William Sneath

Personal information
- Full name: William Edward Sneath
- Born: 26 April 1977 (age 49) Bedford, Bedfordshire
- Batting: Right-handed
- Bowling: Right-arm fast-medium

Domestic team information
- 1997–2012: Bedfordshire

Career statistics
| Competition | List A |
| Matches | 10 |
| Runs scored | 6 |
| Batting average | 2.00 |
| 100s/50s | 0/0 |
| Top score | 4 |
| Balls bowled | 486 |
| Wickets | 16 |
| Bowling average | 22.43 |
| 5 wickets in innings | 0 |
| 10 wickets in match | 0 |
| Best bowling | 4/38 |
| Catches/stumpings | 0/– |
- Source: Cricinfo, 28 May 2011

= William Sneath =

English cricketer

William Edward Sneath (born 26 April 1977) is an English cricketer. Sneath is a right-handed batsman who bowls right-arm fast-medium. He was born in Bedford, Bedfordshire.

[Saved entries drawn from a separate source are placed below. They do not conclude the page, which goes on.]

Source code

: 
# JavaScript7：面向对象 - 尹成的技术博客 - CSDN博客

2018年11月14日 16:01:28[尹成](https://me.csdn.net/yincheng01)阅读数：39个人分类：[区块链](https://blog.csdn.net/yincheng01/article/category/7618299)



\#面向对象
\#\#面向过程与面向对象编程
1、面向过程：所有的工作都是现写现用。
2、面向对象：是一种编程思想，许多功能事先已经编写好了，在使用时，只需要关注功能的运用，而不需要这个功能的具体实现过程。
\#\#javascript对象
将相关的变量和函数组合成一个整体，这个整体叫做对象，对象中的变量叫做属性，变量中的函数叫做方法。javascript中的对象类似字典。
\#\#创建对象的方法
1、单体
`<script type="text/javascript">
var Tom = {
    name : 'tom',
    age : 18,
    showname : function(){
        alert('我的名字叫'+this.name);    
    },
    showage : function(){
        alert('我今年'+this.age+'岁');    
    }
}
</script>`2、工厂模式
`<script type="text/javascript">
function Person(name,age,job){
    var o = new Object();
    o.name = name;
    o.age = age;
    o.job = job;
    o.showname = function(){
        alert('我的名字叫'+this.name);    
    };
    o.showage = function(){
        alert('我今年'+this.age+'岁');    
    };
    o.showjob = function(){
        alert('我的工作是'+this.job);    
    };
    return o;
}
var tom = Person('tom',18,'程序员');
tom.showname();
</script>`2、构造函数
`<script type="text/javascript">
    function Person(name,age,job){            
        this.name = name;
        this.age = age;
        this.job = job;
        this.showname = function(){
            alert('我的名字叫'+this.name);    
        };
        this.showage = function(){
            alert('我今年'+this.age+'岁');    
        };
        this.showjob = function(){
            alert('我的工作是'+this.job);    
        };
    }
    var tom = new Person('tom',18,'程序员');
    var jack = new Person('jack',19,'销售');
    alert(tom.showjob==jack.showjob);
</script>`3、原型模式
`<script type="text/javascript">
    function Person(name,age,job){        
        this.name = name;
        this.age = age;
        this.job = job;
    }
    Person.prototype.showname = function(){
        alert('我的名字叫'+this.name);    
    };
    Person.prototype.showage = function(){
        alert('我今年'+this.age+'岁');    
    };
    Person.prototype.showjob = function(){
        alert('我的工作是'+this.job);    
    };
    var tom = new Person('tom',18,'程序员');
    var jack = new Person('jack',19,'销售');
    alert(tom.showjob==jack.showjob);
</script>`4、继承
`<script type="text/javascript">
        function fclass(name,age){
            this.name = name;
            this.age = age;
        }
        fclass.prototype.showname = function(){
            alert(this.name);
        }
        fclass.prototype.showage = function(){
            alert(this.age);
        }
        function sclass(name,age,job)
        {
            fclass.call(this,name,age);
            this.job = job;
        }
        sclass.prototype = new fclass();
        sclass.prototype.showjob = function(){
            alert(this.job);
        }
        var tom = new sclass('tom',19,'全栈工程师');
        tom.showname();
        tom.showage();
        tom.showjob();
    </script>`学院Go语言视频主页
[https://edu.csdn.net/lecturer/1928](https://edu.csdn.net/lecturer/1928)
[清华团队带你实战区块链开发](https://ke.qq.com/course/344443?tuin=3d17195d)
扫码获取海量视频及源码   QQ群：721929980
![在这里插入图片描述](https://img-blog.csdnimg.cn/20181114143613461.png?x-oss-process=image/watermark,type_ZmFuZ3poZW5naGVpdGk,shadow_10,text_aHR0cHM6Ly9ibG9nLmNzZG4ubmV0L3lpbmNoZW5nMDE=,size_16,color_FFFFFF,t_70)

Sneath made his debut for Bedfordshire in the 1997 Minor Counties Championship against Cambridgeshire. Sneath has played Minor counties cricket for Bedfordshire from 1997 to present, which has included 46 Minor Counties Championship matches and 32 MCCA Knockout Trophy matches. He made his List A debut against the Somerset Cricket Board in the 2nd round of the 1999 NatWest Trophy. He played 9 further List A matches, the last coming against Cheshire in the 1st round of the 2004 Cheltenham & Gloucester Trophy, which was held in 2003. In his 10 matches, he took 16 wickets at an average of 22.43, with best figures of 4/38.

He has also played Second XI cricket for the Northamptonshire Second XI in 2000.